My parents’ political orientation, to the extent they had any, was vaguely moderate/liberal: better deals for workers, support of unions, thank goodness for strict rent control (otherwise we would have been evicted when my father found himself out of work for months on end), and of course adulation of FDR. Pretty much like the rest of Borough Park in those days.
Then came the civil rights movement. My parents were vaguely in support, although only intellectually, not through any actions. But the atmosphere in the all white Borough Park neighborhood changed drastically, turning ugly, an atmosphere best reflected by the venom expressed in the broadly asked challenge: “Would you want your sister to marry one of them?”
“Them,” of course, being you know who.
But by then I was in college—tuition free, unlike today, at Baruch (at the time the business school of CCNY). On the uptown campus, I came across a group called the Congress on Racial Equality. I joined, and soon found myself in Harlem, organizing tenants, joining sit-ins to demand such radical initiatives as a traffic light on a heavily trafficked intersection, encouraging people to vote, and the like.
That experience, far more than my family’s early relative poverty, turned my political and social views upside down. Until then, I had accepted, without much question, that the US was generally a pluralistic society, which—notwithstanding some slight class divisions, and some “prejudice” among white southerners—was essentially open and fair to all, thanks to our type of economy.

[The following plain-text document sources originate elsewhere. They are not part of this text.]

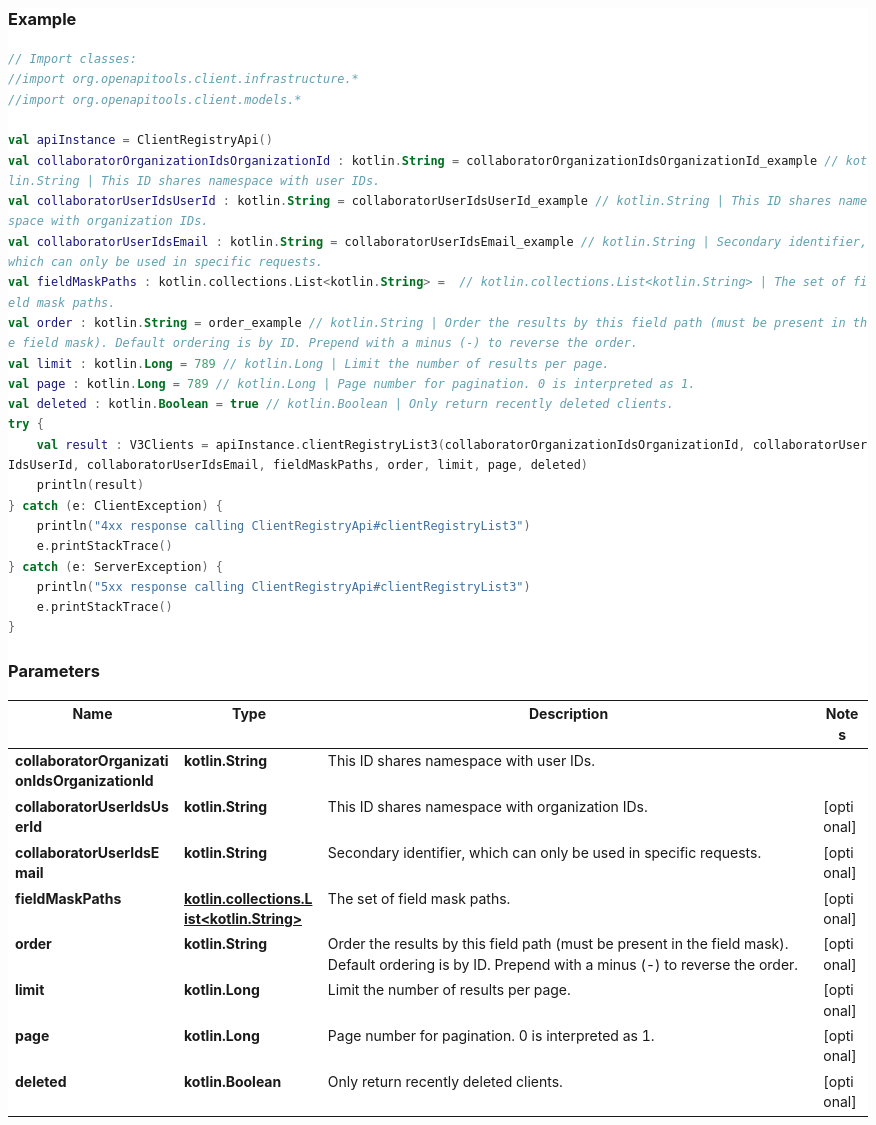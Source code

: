 ### Example
```kotlin
// Import classes:
//import org.openapitools.client.infrastructure.*
//import org.openapitools.client.models.*

val apiInstance = ClientRegistryApi()
val collaboratorOrganizationIdsOrganizationId : kotlin.String = collaboratorOrganizationIdsOrganizationId_example // kotlin.String | This ID shares namespace with user IDs.
val collaboratorUserIdsUserId : kotlin.String = collaboratorUserIdsUserId_example // kotlin.String | This ID shares namespace with organization IDs.
val collaboratorUserIdsEmail : kotlin.String = collaboratorUserIdsEmail_example // kotlin.String | Secondary identifier, which can only be used in specific requests.
val fieldMaskPaths : kotlin.collections.List<kotlin.String> =  // kotlin.collections.List<kotlin.String> | The set of field mask paths.
val order : kotlin.String = order_example // kotlin.String | Order the results by this field path (must be present in the field mask). Default ordering is by ID. Prepend with a minus (-) to reverse the order.
val limit : kotlin.Long = 789 // kotlin.Long | Limit the number of results per page.
val page : kotlin.Long = 789 // kotlin.Long | Page number for pagination. 0 is interpreted as 1.
val deleted : kotlin.Boolean = true // kotlin.Boolean | Only return recently deleted clients.
try {
    val result : V3Clients = apiInstance.clientRegistryList3(collaboratorOrganizationIdsOrganizationId, collaboratorUserIdsUserId, collaboratorUserIdsEmail, fieldMaskPaths, order, limit, page, deleted)
    println(result)
} catch (e: ClientException) {
    println("4xx response calling ClientRegistryApi#clientRegistryList3")
    e.printStackTrace()
} catch (e: ServerException) {
    println("5xx response calling ClientRegistryApi#clientRegistryList3")
    e.printStackTrace()
}
```

### Parameters

Name | Type | Description  | Notes
------------- | ------------- | ------------- | -------------
 **collaboratorOrganizationIdsOrganizationId** | **kotlin.String**| This ID shares namespace with user IDs. |
 **collaboratorUserIdsUserId** | **kotlin.String**| This ID shares namespace with organization IDs. | [optional]
 **collaboratorUserIdsEmail** | **kotlin.String**| Secondary identifier, which can only be used in specific requests. | [optional]
 **fieldMaskPaths** | [**kotlin.collections.List&lt;kotlin.String&gt;**](kotlin.String.md)| The set of field mask paths. | [optional]
 **order** | **kotlin.String**| Order the results by this field path (must be present in the field mask). Default ordering is by ID. Prepend with a minus (-) to reverse the order. | [optional]
 **limit** | **kotlin.Long**| Limit the number of results per page. | [optional]
 **page** | **kotlin.Long**| Page number for pagination. 0 is interpreted as 1. | [optional]
 **deleted** | **kotlin.Boolean**| Only return recently deleted clients. | [optional]
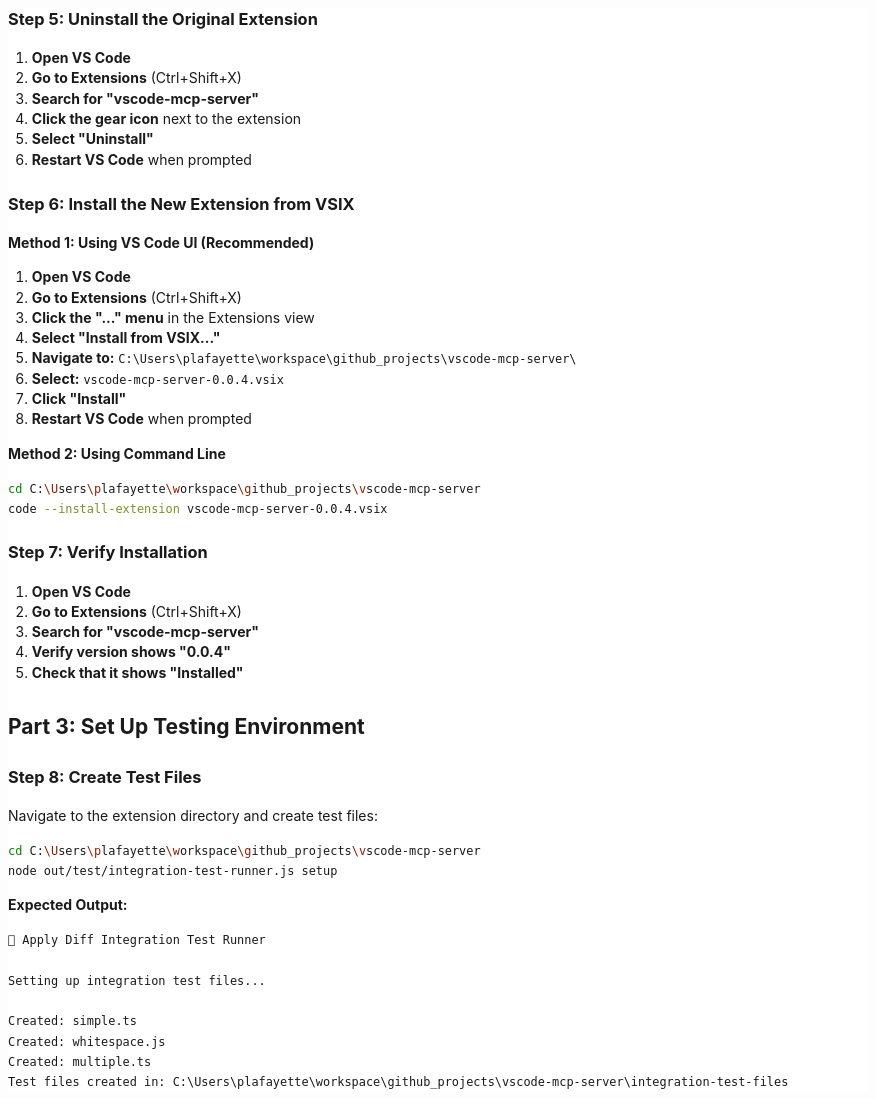 ### Step 5: Uninstall the Original Extension

1. **Open VS Code**
2. **Go to Extensions** (Ctrl+Shift+X)
3. **Search for "vscode-mcp-server"**
4. **Click the gear icon** next to the extension
5. **Select "Uninstall"**
6. **Restart VS Code** when prompted

### Step 6: Install the New Extension from VSIX

**Method 1: Using VS Code UI (Recommended)**

1. **Open VS Code**
2. **Go to Extensions** (Ctrl+Shift+X)
3. **Click the "..." menu** in the Extensions view
4. **Select "Install from VSIX..."**
5. **Navigate to:** `C:\Users\plafayette\workspace\github_projects\vscode-mcp-server\`
6. **Select:** `vscode-mcp-server-0.0.4.vsix`
7. **Click "Install"**
8. **Restart VS Code** when prompted

**Method 2: Using Command Line**

```bash
cd C:\Users\plafayette\workspace\github_projects\vscode-mcp-server
code --install-extension vscode-mcp-server-0.0.4.vsix
```

### Step 7: Verify Installation

1. **Open VS Code**
2. **Go to Extensions** (Ctrl+Shift+X)
3. **Search for "vscode-mcp-server"**
4. **Verify version shows "0.0.4"**
5. **Check that it shows "Installed"**

## Part 3: Set Up Testing Environment

### Step 8: Create Test Files

Navigate to the extension directory and create test files:

```bash
cd C:\Users\plafayette\workspace\github_projects\vscode-mcp-server
node out/test/integration-test-runner.js setup
```

**Expected Output:**
```
🚀 Apply Diff Integration Test Runner

Setting up integration test files...

Created: simple.ts
Created: whitespace.js
Created: multiple.ts
Test files created in: C:\Users\plafayette\workspace\github_projects\vscode-mcp-server\integration-test-files
```
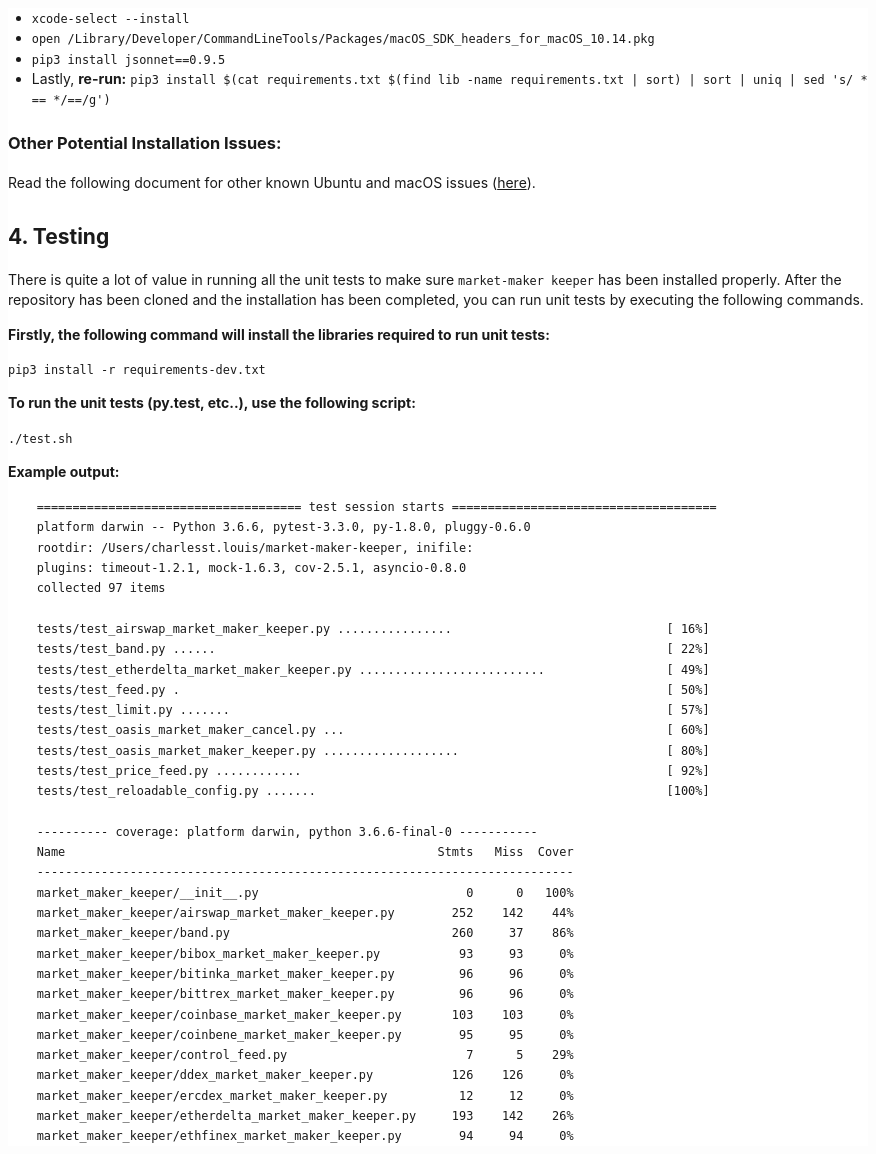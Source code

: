- `xcode-select --install`
- `open /Library/Developer/CommandLineTools/Packages/macOS_SDK_headers_for_macOS_10.14.pkg`
- `pip3 install jsonnet==0.9.5`
- Lastly, **re-run:**
  `pip3 install $(cat requirements.txt $(find lib -name requirements.txt | sort) | sort | uniq | sed 's/ *== */==/g')`

### Other **Potential Installation Issues:**

Read the following document for other known Ubuntu and macOS issues
([here](https://github.com/makerdao/pymaker)).

## 4. Testing

There is quite a lot of value in running all the unit tests to make sure
`market-maker keeper` has been installed properly. After the repository has been
cloned and the installation has been completed, you can run unit tests by
executing the following commands.

**Firstly, the following command will install the libraries required to run unit
tests:**

```
pip3 install -r requirements-dev.txt
```

**To run the unit tests (py.test, etc..), use the following script:**

```
./test.sh
```

**Example output:**

```
    ===================================== test session starts =====================================
    platform darwin -- Python 3.6.6, pytest-3.3.0, py-1.8.0, pluggy-0.6.0
    rootdir: /Users/charlesst.louis/market-maker-keeper, inifile:
    plugins: timeout-1.2.1, mock-1.6.3, cov-2.5.1, asyncio-0.8.0
    collected 97 items

    tests/test_airswap_market_maker_keeper.py ................                              [ 16%]
    tests/test_band.py ......                                                               [ 22%]
    tests/test_etherdelta_market_maker_keeper.py ..........................                 [ 49%]
    tests/test_feed.py .                                                                    [ 50%]
    tests/test_limit.py .......                                                             [ 57%]
    tests/test_oasis_market_maker_cancel.py ...                                             [ 60%]
    tests/test_oasis_market_maker_keeper.py ...................                             [ 80%]
    tests/test_price_feed.py ............                                                   [ 92%]
    tests/test_reloadable_config.py .......                                                 [100%]

    ---------- coverage: platform darwin, python 3.6.6-final-0 -----------
    Name                                                    Stmts   Miss  Cover
    ---------------------------------------------------------------------------
    market_maker_keeper/__init__.py                             0      0   100%
    market_maker_keeper/airswap_market_maker_keeper.py        252    142    44%
    market_maker_keeper/band.py                               260     37    86%
    market_maker_keeper/bibox_market_maker_keeper.py           93     93     0%
    market_maker_keeper/bitinka_market_maker_keeper.py         96     96     0%
    market_maker_keeper/bittrex_market_maker_keeper.py         96     96     0%
    market_maker_keeper/coinbase_market_maker_keeper.py       103    103     0%
    market_maker_keeper/coinbene_market_maker_keeper.py        95     95     0%
    market_maker_keeper/control_feed.py                         7      5    29%
    market_maker_keeper/ddex_market_maker_keeper.py           126    126     0%
    market_maker_keeper/ercdex_market_maker_keeper.py          12     12     0%
    market_maker_keeper/etherdelta_market_maker_keeper.py     193    142    26%
    market_maker_keeper/ethfinex_market_maker_keeper.py        94     94     0%
```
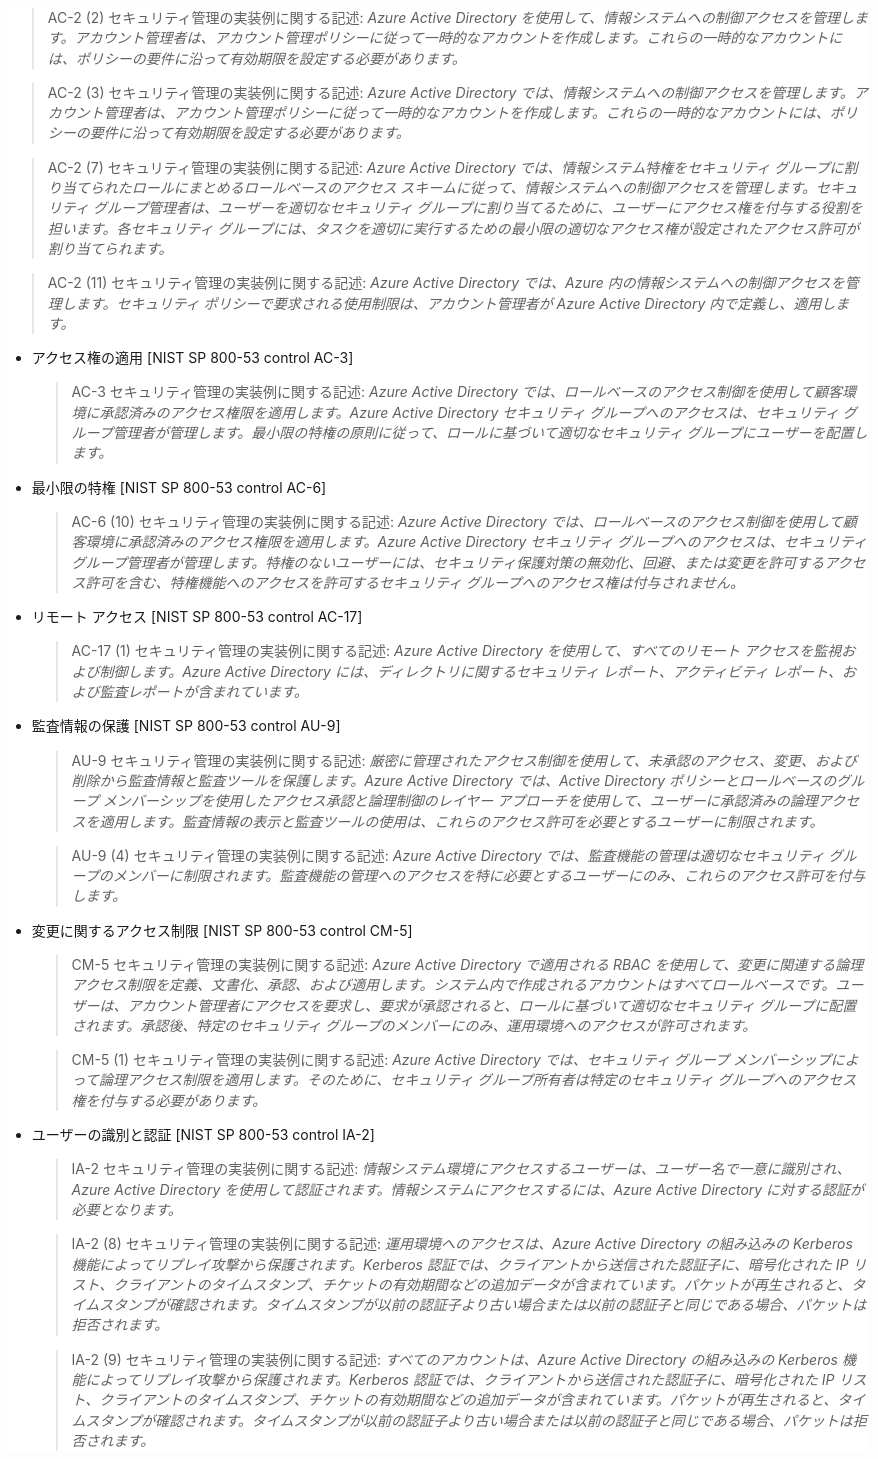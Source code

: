   > AC-2 (2) セキュリティ管理の実装例に関する記述: *Azure Active Directory を使用して、情報システムへの制御アクセスを管理します。アカウント管理者は、アカウント管理ポリシーに従って一時的なアカウントを作成します。これらの一時的なアカウントには、ポリシーの要件に沿って有効期限を設定する必要があります。*

  > AC-2 (3) セキュリティ管理の実装例に関する記述: *Azure Active Directory では、情報システムへの制御アクセスを管理します。アカウント管理者は、アカウント管理ポリシーに従って一時的なアカウントを作成します。これらの一時的なアカウントには、ポリシーの要件に沿って有効期限を設定する必要があります。*

  >AC-2 (7) セキュリティ管理の実装例に関する記述: *Azure Active Directory では、情報システム特権をセキュリティ グループに割り当てられたロールにまとめるロールベースのアクセス スキームに従って、情報システムへの制御アクセスを管理します。セキュリティ グループ管理者は、ユーザーを適切なセキュリティ グループに割り当てるために、ユーザーにアクセス権を付与する役割を担います。各セキュリティ グループには、タスクを適切に実行するための最小限の適切なアクセス権が設定されたアクセス許可が割り当てられます。*

  > AC-2 (11) セキュリティ管理の実装例に関する記述: *Azure Active Directory では、Azure 内の情報システムへの制御アクセスを管理します。セキュリティ ポリシーで要求される使用制限は、アカウント管理者が Azure Active Directory 内で定義し、適用します。*

- アクセス権の適用 [NIST SP 800-53 control AC-3]

  > AC-3 セキュリティ管理の実装例に関する記述: *Azure Active Directory では、ロールベースのアクセス制御を使用して顧客環境に承認済みのアクセス権限を適用します。Azure Active Directory セキュリティ グループへのアクセスは、セキュリティ グループ管理者が管理します。最小限の特権の原則に従って、ロールに基づいて適切なセキュリティ グループにユーザーを配置します。*

- 最小限の特権 [NIST SP 800-53 control AC-6]

  > AC-6 (10) セキュリティ管理の実装例に関する記述: *Azure Active Directory では、ロールベースのアクセス制御を使用して顧客環境に承認済みのアクセス権限を適用します。Azure Active Directory セキュリティ グループへのアクセスは、セキュリティ グループ管理者が管理します。特権のないユーザーには、セキュリティ保護対策の無効化、回避、または変更を許可するアクセス許可を含む、特権機能へのアクセスを許可するセキュリティ グループへのアクセス権は付与されません。*

- リモート アクセス [NIST SP 800-53 control AC-17]

  > AC-17 (1) セキュリティ管理の実装例に関する記述: *Azure Active Directory を使用して、すべてのリモート アクセスを監視および制御します。Azure Active Directory には、ディレクトリに関するセキュリティ レポート、アクティビティ レポート、および監査レポートが含まれています。*

- 監査情報の保護 [NIST SP 800-53 control AU-9]

  > AU-9 セキュリティ管理の実装例に関する記述: *厳密に管理されたアクセス制御を使用して、未承認のアクセス、変更、および削除から監査情報と監査ツールを保護します。Azure Active Directory では、Active Directory ポリシーとロールベースのグループ メンバーシップを使用したアクセス承認と論理制御のレイヤー アプローチを使用して、ユーザーに承認済みの論理アクセスを適用します。監査情報の表示と監査ツールの使用は、これらのアクセス許可を必要とするユーザーに制限されます。*

  > AU-9 (4) セキュリティ管理の実装例に関する記述: *Azure Active Directory では、監査機能の管理は適切なセキュリティ グループのメンバーに制限されます。監査機能の管理へのアクセスを特に必要とするユーザーにのみ、これらのアクセス許可を付与します。*

- 変更に関するアクセス制限 [NIST SP 800-53 control CM-5]

  > CM-5 セキュリティ管理の実装例に関する記述: *Azure Active Directory で適用される RBAC を使用して、変更に関連する論理アクセス制限を定義、文書化、承認、および適用します。システム内で作成されるアカウントはすべてロールベースです。ユーザーは、アカウント管理者にアクセスを要求し、要求が承認されると、ロールに基づいて適切なセキュリティ グループに配置されます。承認後、特定のセキュリティ グループのメンバーにのみ、運用環境へのアクセスが許可されます。*

  > CM-5 (1) セキュリティ管理の実装例に関する記述: *Azure Active Directory では、セキュリティ グループ メンバーシップによって論理アクセス制限を適用します。そのために、セキュリティ グループ所有者は特定のセキュリティ グループへのアクセス権を付与する必要があります。*

- ユーザーの識別と認証 [NIST SP 800-53 control IA-2]

  > IA-2 セキュリティ管理の実装例に関する記述: *情報システム環境にアクセスするユーザーは、ユーザー名で一意に識別され、Azure Active Directory を使用して認証されます。情報システムにアクセスするには、Azure Active Directory に対する認証が必要となります。*

  > IA-2 (8) セキュリティ管理の実装例に関する記述: *運用環境へのアクセスは、Azure Active Directory の組み込みの Kerberos 機能によってリプレイ攻撃から保護されます。Kerberos 認証では、クライアントから送信された認証子に、暗号化された IP リスト、クライアントのタイムスタンプ、チケットの有効期間などの追加データが含まれています。パケットが再生されると、タイムスタンプが確認されます。タイムスタンプが以前の認証子より古い場合または以前の認証子と同じである場合、パケットは拒否されます。*

  > IA-2 (9) セキュリティ管理の実装例に関する記述: *すべてのアカウントは、Azure Active Directory の組み込みの Kerberos 機能によってリプレイ攻撃から保護されます。Kerberos 認証では、クライアントから送信された認証子に、暗号化された IP リスト、クライアントのタイムスタンプ、チケットの有効期間などの追加データが含まれています。パケットが再生されると、タイムスタンプが確認されます。タイムスタンプが以前の認証子より古い場合または以前の認証子と同じである場合、パケットは拒否されます。*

The intervening years, which entailed meeting my future wife (still together after 43 years), raising two children, and rising way on up to the middle-middle class, have only solidified my leftist views, as reflected in some of my actions: among other things, leading two successful rent strikes, squatting in formerly affordable buildings to prevent gentrification (no success there, alas), and demonstrating against all our wars, from Vietnam to Iraq.